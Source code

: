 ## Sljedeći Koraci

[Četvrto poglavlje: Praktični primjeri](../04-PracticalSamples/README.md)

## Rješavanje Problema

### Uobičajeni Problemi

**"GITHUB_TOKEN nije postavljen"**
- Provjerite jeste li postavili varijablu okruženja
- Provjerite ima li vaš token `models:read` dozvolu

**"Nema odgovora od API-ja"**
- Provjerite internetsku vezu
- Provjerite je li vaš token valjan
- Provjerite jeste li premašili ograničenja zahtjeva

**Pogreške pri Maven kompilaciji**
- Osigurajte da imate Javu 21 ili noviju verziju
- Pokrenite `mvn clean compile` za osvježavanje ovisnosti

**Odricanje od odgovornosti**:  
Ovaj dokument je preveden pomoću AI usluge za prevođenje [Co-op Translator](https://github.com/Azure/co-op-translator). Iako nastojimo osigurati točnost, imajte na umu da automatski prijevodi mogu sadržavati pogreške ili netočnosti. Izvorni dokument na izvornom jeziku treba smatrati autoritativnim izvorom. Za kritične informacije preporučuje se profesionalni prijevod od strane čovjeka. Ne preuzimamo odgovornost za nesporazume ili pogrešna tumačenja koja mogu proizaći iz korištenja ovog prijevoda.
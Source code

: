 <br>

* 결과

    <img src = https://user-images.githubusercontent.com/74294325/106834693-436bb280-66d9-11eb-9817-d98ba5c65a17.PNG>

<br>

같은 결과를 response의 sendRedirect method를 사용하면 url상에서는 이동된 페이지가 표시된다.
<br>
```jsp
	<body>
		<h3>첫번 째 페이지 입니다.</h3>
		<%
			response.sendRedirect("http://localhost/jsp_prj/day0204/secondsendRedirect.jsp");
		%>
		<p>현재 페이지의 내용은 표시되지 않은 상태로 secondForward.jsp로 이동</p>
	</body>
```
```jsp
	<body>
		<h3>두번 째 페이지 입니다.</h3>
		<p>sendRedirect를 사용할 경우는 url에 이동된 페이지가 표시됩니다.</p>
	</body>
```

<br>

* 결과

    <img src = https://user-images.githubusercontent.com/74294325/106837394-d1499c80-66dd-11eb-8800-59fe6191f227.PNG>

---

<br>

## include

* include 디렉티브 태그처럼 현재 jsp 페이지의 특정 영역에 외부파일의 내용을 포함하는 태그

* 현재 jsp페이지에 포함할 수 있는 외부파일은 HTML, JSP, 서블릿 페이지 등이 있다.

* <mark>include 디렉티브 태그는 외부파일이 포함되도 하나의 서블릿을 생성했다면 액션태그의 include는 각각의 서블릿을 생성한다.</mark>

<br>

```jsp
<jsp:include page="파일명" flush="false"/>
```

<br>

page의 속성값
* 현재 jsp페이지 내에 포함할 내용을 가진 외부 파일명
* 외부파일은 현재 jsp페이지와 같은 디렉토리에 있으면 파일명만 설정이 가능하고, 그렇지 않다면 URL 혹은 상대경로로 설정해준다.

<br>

* Task statement
If a line above includes the string "페이지의", pick it out.

* Your solution
		<p>현재 페이지의 내용은 표시되지 않은 상태로 secondForward.jsp로 이동</p>
* include 디렉티브 태그처럼 현재 jsp 페이지의 특정 영역에 외부파일의 내용을 포함하는 태그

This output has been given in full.